Why is Julia’s Flux Catching Fire for ML?

If you’re doing machine learning today, you’ve probably noticed that Julia is climbing language popularity charts like a rocket. Language adoption is sometimes tricky, but in this case, I believe the answer is clear. In the next series of articles, I am going to show how Julia ties together a hungry community and a few critical features that feed into one critical library: Zygote.

In this article, we’ll begin to set the tone. We’ll look at the forces at play that led to the seed community that gave Julia it’s initial foothold. Next time, we’ll look at the rocket fuel that is accelerating Julia’s growth.
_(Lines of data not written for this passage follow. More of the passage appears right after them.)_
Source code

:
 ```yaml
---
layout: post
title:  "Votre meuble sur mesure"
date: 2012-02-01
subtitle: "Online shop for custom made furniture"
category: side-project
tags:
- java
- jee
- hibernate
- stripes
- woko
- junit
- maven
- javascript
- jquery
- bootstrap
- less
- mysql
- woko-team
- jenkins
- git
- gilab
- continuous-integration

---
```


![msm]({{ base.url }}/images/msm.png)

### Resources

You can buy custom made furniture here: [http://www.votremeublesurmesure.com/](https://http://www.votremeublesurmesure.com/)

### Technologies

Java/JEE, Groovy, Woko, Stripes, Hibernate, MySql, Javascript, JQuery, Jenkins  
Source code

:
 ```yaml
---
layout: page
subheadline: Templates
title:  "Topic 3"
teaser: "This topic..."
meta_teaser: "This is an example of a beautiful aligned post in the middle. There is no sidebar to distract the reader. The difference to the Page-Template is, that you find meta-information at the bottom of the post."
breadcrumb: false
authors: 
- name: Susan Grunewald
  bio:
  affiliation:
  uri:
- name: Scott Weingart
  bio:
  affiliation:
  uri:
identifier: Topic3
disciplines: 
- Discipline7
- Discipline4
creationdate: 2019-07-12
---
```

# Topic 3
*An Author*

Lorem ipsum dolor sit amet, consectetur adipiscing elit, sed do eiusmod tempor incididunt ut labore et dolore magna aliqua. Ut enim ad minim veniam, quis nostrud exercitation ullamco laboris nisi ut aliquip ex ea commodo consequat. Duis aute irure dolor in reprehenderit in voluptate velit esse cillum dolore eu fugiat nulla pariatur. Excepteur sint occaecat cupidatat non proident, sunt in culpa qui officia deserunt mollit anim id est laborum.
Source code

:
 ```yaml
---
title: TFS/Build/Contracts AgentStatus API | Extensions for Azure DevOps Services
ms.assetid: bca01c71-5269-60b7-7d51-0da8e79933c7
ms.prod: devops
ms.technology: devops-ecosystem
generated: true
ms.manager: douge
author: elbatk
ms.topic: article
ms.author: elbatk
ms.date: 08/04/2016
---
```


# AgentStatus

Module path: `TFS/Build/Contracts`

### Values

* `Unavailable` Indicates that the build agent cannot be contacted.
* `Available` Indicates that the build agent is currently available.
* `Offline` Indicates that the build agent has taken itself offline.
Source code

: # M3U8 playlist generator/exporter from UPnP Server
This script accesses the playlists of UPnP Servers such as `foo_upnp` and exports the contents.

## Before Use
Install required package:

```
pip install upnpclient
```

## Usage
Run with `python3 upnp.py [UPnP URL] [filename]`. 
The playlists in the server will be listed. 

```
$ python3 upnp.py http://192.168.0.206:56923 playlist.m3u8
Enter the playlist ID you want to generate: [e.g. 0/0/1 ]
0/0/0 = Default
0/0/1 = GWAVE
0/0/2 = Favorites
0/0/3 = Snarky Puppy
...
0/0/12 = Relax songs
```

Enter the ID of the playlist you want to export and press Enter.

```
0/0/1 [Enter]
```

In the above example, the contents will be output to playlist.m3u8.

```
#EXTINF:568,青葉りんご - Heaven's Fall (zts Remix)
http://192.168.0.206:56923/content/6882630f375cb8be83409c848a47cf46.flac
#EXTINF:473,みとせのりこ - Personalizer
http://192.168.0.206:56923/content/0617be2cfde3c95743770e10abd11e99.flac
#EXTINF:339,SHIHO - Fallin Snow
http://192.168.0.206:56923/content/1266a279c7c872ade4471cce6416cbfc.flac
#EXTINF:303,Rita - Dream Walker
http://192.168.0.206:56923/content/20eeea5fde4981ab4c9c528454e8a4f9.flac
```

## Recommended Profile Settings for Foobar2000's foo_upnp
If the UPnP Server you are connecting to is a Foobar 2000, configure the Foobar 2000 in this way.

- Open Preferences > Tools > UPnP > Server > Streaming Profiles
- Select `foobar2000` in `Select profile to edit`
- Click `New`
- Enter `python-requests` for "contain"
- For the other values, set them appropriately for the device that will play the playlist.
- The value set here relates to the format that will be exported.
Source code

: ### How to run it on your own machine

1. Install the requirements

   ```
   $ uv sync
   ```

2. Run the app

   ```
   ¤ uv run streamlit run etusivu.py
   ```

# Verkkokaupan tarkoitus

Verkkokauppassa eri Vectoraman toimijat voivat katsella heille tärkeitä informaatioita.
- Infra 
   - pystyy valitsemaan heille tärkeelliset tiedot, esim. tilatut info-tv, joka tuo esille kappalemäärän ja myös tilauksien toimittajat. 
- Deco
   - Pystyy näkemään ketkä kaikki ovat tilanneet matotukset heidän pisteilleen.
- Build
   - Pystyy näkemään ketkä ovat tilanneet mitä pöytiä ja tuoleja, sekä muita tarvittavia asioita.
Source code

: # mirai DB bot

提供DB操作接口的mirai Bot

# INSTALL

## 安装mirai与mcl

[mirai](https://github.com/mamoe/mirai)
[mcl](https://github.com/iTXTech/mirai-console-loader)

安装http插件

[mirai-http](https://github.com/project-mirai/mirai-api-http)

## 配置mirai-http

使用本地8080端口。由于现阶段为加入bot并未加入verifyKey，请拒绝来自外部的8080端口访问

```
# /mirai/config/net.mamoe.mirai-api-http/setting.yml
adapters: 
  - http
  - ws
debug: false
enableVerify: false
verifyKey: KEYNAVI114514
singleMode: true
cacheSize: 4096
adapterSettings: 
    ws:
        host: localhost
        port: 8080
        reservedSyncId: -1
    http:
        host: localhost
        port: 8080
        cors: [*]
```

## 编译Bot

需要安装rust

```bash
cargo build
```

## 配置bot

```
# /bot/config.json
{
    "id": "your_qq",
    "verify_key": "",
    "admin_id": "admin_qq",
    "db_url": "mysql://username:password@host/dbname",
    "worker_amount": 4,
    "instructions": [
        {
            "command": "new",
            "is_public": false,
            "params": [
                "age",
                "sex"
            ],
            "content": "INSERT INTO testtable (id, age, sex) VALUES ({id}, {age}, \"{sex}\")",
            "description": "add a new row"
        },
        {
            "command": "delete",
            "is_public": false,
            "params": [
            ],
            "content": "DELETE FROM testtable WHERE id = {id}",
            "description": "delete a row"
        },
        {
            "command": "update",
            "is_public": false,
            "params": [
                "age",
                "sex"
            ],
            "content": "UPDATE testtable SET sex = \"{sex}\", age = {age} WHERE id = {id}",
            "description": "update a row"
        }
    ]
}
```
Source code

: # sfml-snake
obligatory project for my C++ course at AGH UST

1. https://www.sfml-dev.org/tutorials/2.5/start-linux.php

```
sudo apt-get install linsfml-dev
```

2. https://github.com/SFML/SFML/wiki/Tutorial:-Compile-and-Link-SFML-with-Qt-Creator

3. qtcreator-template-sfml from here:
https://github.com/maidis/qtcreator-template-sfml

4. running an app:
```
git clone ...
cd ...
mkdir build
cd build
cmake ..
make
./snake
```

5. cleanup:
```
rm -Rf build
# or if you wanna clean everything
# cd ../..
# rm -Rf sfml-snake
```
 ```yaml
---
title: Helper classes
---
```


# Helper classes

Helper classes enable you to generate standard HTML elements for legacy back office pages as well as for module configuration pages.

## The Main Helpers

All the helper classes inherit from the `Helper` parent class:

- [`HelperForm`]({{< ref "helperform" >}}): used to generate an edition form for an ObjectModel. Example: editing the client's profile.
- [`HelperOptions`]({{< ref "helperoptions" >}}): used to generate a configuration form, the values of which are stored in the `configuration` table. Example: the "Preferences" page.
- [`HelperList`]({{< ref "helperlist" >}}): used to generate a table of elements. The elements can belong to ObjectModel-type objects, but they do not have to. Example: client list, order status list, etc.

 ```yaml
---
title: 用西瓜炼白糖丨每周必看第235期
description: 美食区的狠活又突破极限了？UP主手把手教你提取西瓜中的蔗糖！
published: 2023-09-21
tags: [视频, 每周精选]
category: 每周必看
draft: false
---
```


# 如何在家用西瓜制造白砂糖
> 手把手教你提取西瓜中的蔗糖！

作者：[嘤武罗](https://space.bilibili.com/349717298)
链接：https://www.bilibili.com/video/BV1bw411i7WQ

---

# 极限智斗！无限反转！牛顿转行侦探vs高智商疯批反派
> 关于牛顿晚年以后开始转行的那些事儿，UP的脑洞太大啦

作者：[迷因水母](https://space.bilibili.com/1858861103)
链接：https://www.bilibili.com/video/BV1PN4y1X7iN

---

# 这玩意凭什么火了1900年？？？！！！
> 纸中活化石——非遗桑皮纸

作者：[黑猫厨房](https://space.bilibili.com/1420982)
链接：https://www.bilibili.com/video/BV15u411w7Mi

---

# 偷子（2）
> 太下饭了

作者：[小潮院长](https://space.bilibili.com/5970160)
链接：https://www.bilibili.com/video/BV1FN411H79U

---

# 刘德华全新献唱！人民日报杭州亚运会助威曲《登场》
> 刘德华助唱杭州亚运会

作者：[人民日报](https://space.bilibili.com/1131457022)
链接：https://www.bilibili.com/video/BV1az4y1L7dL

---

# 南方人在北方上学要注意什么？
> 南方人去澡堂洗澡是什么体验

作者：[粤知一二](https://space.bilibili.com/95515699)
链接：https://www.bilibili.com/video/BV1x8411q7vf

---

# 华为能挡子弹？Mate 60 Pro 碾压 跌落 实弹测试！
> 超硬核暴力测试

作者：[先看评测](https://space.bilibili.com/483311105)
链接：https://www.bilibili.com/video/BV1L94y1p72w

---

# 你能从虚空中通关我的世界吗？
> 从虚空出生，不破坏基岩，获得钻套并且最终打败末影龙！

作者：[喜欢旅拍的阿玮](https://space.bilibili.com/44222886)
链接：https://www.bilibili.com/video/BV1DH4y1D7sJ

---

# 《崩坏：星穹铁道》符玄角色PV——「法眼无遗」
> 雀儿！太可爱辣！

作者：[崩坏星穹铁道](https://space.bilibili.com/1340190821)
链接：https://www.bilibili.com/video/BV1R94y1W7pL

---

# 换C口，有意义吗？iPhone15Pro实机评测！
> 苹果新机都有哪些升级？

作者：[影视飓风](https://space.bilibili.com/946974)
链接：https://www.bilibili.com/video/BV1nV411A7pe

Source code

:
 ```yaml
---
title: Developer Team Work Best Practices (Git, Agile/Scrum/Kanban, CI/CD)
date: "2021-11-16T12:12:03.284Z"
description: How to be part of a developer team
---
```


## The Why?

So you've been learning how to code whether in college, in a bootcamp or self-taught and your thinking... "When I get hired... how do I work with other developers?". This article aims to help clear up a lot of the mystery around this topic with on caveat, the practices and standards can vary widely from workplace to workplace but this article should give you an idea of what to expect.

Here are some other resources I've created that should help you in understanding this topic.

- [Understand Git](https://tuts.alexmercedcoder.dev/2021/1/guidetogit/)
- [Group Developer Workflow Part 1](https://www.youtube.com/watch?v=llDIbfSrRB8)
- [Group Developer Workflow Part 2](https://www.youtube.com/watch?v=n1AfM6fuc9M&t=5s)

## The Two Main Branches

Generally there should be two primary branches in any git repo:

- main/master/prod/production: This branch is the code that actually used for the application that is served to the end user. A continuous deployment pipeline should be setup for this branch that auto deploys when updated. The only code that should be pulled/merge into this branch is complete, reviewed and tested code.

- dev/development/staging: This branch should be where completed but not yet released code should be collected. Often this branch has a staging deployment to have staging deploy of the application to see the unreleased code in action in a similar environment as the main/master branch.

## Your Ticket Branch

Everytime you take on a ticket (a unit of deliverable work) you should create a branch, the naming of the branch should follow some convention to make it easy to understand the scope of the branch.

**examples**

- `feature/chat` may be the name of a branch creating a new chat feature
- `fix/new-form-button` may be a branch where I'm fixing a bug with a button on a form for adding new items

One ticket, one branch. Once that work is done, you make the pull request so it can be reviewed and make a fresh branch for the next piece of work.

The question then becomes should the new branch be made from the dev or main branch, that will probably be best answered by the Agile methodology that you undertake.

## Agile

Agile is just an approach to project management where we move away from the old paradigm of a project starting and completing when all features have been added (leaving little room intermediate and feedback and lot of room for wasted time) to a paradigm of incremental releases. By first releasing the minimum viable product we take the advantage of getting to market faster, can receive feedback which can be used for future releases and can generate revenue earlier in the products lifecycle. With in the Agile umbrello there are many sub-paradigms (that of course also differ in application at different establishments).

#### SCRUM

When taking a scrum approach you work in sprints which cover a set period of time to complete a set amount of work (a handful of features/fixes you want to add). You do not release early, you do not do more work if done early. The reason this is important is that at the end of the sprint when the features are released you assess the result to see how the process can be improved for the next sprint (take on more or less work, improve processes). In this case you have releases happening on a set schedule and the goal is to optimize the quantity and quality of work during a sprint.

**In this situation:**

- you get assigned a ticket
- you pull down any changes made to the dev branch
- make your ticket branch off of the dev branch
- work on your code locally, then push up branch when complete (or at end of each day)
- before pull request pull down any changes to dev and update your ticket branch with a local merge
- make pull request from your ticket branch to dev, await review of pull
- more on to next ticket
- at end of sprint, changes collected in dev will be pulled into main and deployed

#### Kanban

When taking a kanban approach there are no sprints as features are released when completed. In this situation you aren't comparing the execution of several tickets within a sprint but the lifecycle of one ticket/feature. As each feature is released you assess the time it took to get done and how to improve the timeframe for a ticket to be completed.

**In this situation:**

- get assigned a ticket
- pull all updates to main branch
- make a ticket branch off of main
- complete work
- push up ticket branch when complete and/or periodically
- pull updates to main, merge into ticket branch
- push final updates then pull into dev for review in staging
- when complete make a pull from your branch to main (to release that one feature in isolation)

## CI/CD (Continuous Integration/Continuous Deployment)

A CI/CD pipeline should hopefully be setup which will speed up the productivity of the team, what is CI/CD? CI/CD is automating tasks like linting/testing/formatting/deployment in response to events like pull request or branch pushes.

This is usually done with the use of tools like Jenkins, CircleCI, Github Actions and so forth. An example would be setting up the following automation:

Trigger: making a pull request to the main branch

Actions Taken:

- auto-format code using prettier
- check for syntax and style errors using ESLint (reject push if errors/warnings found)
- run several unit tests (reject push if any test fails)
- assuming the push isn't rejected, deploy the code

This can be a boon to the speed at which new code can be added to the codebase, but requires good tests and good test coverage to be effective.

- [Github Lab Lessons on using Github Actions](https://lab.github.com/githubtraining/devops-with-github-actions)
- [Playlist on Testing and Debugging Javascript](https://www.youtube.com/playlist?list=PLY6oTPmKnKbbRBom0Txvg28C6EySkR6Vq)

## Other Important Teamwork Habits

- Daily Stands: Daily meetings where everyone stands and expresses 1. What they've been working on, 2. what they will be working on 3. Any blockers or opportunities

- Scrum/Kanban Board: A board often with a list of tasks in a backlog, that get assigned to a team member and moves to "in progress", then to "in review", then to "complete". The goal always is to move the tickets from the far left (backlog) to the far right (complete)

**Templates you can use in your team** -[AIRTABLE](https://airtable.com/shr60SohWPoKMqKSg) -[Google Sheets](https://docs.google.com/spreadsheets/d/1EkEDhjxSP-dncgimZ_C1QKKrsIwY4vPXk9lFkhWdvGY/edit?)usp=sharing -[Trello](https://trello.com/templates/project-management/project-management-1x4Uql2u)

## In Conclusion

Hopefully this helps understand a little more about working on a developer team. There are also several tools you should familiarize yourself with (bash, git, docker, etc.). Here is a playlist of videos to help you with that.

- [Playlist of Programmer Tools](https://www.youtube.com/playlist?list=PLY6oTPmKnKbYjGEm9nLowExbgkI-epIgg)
This story starts with a hungry community watching a pendulum swinging back and forth across the chasm of performance and productivity.

Julia Taps a Hungry Community

The programming language graveyard is full of cool languages that don’t solve compelling problems. Technology might ensure success, but without community, technology alone is not enough. For Julia, the initial vision was the same as the current one: support science with a language that’s both fast and productive. The founding Julia team has mentioned a third hidden goal time and time again: transparency. In other words, most of Julia is written in Julia, so it’s easy to understand. You can think of these boxes as language features. They have also traditionally been compromises, so that optimizing one impacts the others:

Julia Language Strengths

Let’s load that pendulum to start it swinging between performance and productivity. You probably already know where the pendulum will start.

Scientific Languages Often Embrace Speed

Speed is seductive, and a necessary precondition for success. Data science requires performance. If your language isn’t fast enough, you can’t play. It’s no surprise that early languages and frameworks for data science optimized performance at the expense of productivity and transparency.

Early Languages for Scientific Domains Favor Performance

At this point, you can see the bet: computers were fast enough to solve problems that our brains couldn’t. Many special-purpose solutions emerged that optimized speed at the expense of everyting else. Here’s the thing, though. At some point, placing all of your bets on performance will burn you.

Speed is Not Enough

As systems get faster, the programming languages that run on them get faster too. At the same time, progress marches on too, so emerging problems require more complex solutions with more complex programs. Said another way, once problems are sufficiently complicated, if your language is too simple to model the problems you’re trying to solve, you can’t play.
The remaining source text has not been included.